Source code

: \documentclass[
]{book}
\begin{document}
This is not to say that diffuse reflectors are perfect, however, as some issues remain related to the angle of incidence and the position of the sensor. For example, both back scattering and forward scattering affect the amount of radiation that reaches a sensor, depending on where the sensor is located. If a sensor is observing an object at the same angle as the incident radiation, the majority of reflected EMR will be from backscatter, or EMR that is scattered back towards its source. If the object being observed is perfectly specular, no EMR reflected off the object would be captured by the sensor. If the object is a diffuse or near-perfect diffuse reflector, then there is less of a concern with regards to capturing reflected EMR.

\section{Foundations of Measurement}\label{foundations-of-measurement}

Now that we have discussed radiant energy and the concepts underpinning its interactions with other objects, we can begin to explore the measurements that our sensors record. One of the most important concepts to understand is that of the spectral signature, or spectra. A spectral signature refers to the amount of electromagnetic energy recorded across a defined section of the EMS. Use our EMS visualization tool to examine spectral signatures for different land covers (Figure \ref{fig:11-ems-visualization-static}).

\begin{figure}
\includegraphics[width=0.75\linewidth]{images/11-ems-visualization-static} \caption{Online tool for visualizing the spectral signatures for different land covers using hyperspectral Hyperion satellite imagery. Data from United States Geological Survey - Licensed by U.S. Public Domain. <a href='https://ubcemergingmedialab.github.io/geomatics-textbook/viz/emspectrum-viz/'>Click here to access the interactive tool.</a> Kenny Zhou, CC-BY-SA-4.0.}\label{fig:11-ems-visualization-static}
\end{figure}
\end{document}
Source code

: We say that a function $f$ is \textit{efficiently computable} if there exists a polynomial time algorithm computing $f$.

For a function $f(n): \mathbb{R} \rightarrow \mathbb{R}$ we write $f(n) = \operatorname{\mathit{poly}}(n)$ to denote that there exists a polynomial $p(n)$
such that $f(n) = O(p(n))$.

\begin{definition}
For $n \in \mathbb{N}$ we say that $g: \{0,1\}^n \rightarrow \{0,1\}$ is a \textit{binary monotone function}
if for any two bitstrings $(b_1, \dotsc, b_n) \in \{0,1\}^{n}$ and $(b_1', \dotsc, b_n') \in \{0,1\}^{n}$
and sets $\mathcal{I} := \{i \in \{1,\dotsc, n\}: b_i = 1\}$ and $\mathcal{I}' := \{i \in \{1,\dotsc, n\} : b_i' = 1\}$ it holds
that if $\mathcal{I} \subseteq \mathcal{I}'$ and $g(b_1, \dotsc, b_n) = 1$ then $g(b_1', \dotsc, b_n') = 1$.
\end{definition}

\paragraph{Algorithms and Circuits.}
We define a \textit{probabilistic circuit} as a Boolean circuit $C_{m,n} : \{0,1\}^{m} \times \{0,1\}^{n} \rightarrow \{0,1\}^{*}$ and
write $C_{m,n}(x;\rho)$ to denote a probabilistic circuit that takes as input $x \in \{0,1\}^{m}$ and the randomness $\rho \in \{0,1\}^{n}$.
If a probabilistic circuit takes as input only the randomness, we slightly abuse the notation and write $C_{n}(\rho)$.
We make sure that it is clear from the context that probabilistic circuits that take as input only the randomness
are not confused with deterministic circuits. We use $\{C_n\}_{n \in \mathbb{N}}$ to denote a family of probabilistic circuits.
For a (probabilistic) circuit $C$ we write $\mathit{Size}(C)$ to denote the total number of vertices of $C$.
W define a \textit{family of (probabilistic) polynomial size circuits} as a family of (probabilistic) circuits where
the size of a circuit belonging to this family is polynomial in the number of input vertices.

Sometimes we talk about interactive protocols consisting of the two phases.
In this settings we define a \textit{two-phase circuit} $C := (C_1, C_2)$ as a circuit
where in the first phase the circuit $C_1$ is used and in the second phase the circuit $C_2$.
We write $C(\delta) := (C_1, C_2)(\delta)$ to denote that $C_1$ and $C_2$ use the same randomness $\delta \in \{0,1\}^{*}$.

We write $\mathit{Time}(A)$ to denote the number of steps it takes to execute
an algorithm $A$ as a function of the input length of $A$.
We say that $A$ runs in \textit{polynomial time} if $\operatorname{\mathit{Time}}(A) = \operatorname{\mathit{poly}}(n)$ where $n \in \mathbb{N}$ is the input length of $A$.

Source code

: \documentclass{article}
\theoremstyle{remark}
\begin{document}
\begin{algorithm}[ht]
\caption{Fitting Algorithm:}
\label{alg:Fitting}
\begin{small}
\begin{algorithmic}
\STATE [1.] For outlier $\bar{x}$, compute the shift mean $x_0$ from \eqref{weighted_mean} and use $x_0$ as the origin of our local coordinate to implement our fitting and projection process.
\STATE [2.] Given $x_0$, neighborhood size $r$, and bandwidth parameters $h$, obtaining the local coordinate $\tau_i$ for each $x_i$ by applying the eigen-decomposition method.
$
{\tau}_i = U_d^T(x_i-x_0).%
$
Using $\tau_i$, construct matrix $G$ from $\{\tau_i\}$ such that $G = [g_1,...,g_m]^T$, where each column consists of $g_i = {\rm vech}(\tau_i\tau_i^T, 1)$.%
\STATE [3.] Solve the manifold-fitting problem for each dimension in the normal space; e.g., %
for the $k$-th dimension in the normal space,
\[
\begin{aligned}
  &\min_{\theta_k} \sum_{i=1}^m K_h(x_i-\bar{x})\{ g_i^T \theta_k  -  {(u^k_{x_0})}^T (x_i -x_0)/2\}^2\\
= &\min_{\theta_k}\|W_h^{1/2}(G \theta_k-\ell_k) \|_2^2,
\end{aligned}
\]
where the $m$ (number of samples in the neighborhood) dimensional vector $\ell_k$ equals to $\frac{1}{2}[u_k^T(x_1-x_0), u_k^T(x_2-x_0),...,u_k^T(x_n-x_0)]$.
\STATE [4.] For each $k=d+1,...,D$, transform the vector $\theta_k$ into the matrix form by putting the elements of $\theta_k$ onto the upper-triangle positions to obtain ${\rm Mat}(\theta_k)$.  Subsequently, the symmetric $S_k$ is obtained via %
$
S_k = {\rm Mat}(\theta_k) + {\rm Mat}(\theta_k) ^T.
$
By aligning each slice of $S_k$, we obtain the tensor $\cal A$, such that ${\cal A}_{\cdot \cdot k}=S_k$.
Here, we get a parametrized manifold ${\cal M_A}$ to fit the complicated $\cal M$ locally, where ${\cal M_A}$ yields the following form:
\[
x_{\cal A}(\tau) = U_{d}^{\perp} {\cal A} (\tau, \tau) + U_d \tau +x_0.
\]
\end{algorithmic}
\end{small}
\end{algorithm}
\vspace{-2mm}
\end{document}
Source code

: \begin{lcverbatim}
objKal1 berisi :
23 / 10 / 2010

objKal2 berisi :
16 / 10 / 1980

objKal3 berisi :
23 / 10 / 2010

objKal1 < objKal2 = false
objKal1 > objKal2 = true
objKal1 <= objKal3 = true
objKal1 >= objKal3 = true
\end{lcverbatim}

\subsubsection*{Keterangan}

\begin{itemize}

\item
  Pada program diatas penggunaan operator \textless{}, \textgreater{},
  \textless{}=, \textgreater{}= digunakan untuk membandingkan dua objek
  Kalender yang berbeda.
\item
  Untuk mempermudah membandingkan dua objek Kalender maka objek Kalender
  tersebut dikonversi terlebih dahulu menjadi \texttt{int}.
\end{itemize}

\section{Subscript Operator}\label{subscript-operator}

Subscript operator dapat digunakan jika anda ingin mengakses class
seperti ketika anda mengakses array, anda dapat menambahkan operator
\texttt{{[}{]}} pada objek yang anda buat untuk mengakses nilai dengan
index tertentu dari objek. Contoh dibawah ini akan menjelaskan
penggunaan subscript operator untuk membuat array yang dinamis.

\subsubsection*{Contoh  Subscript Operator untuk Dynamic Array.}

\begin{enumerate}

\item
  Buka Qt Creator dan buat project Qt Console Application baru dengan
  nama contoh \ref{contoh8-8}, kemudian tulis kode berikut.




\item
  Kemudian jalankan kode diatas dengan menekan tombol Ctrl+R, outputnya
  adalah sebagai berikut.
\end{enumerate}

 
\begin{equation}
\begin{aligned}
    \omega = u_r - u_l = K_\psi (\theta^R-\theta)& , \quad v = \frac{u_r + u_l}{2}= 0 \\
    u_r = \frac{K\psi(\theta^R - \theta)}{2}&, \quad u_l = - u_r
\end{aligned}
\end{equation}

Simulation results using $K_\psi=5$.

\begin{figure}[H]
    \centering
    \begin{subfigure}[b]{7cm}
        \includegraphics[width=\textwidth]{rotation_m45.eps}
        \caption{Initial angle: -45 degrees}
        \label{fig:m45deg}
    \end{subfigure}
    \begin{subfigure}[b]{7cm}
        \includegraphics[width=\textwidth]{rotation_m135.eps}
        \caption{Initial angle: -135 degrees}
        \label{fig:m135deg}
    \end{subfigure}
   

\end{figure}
--*--
Exercise requirements>
The entries above hold the needed span. Transcribe exactly the lines from the one with "where the $m$" to the one with "objKal1 <= objKal3 = true", both included.

Output for this task>
where the $m$ (number of samples in the neighborhood) dimensional vector $\ell_k$ equals to $\frac{1}{2}[u_k^T(x_1-x_0), u_k^T(x_2-x_0),...,u_k^T(x_n-x_0)]$.
\STATE [4.] For each $k=d+1,...,D$, transform the vector $\theta_k$ into the matrix form by putting the elements of $\theta_k$ onto the upper-triangle positions to obtain ${\rm Mat}(\theta_k)$.  Subsequently, the symmetric $S_k$ is obtained via %
$
S_k = {\rm Mat}(\theta_k) + {\rm Mat}(\theta_k) ^T.
$
By aligning each slice of $S_k$, we obtain the tensor $\cal A$, such that ${\cal A}_{\cdot \cdot k}=S_k$.
Here, we get a parametrized manifold ${\cal M_A}$ to fit the complicated $\cal M$ locally, where ${\cal M_A}$ yields the following form:
\[
x_{\cal A}(\tau) = U_{d}^{\perp} {\cal A} (\tau, \tau) + U_d \tau +x_0.
\]
\end{algorithmic}
\end{small}
\end{algorithm}
\vspace{-2mm}
\end{document}
Source code

: \begin{lcverbatim}
objKal1 berisi :
23 / 10 / 2010

objKal2 berisi :
16 / 10 / 1980

objKal3 berisi :
23 / 10 / 2010

objKal1 < objKal2 = false
objKal1 > objKal2 = true
objKal1 <= objKal3 = true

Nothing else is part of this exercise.